[PATCHv4 net-next 06/10] openvswitch: Allow matching on conntrack mark

From: Joe Stringer
Date: Tue Aug 18 2015 - 19:44:03 EST


Allow matching and setting the conntrack mark field. As with conntrack
state and zone, these are populated when the CT action is executed,
and are made available for matching via RECIRC. To write to this field,
a value and optional mark can be passed as part of the conntrack action.

E.g.: actions:ct(zone=0),ct(zone=1,mark=1)
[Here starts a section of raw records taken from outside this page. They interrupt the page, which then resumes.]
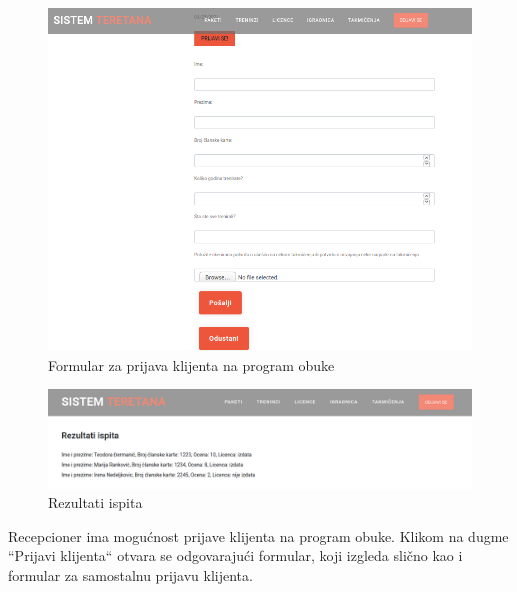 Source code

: \begin{figure}[!ht]
\begin{center}
\includegraphics[scale=0.45]{sections/korisnicki_interfejs/screenshots/licenca-klijent-prijava.png}
\end{center}
\caption{Formular za prijava klijenta na program obuke}
\label{fig:licenca_klijent_prijava}
\end{figure}

\begin{figure}[!ht]
\begin{center}
\includegraphics[scale=0.25]{sections/korisnicki_interfejs/screenshots/licenca-klijent-ispiti.png}
\end{center}
\caption{Rezultati ispita}
\label{fig:licenca_klijent_ispiti}
\end{figure}


Recepcioner ima mogućnost prijave klijenta na program obuke. Klikom na dugme ``Prijavi klijenta`` otvara se odgovarajući formular, koji izgleda slično kao i formular za samostalnu prijavu klijenta.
This will perform conntrack lookup in zone 0, then lookup in zone 1,
then modify the mark for the entry in zone 1. The conntrack entry itself
must be committed using the "commit" flag in the conntrack action flags
for this change to persist.

Signed-off-by: Justin Pettit <jpettit@xxxxxxxxxx>
Signed-off-by: Joe Stringer <joestringer@xxxxxxxxxx>
---
v1-v3: No change.
v4: Only allow setting conntrack mark via ct action.
Documentation tweaks.
---
include/uapi/linux/openvswitch.h | 5 ++++
net/openvswitch/actions.c | 1 +
net/openvswitch/conntrack.c | 61 ++++++++++++++++++++++++++++++++++++++--
net/openvswitch/conntrack.h | 1 +
net/openvswitch/flow.h | 1 +
net/openvswitch/flow_netlink.c | 15 +++++++++-
6 files changed, 80 insertions(+), 4 deletions(-)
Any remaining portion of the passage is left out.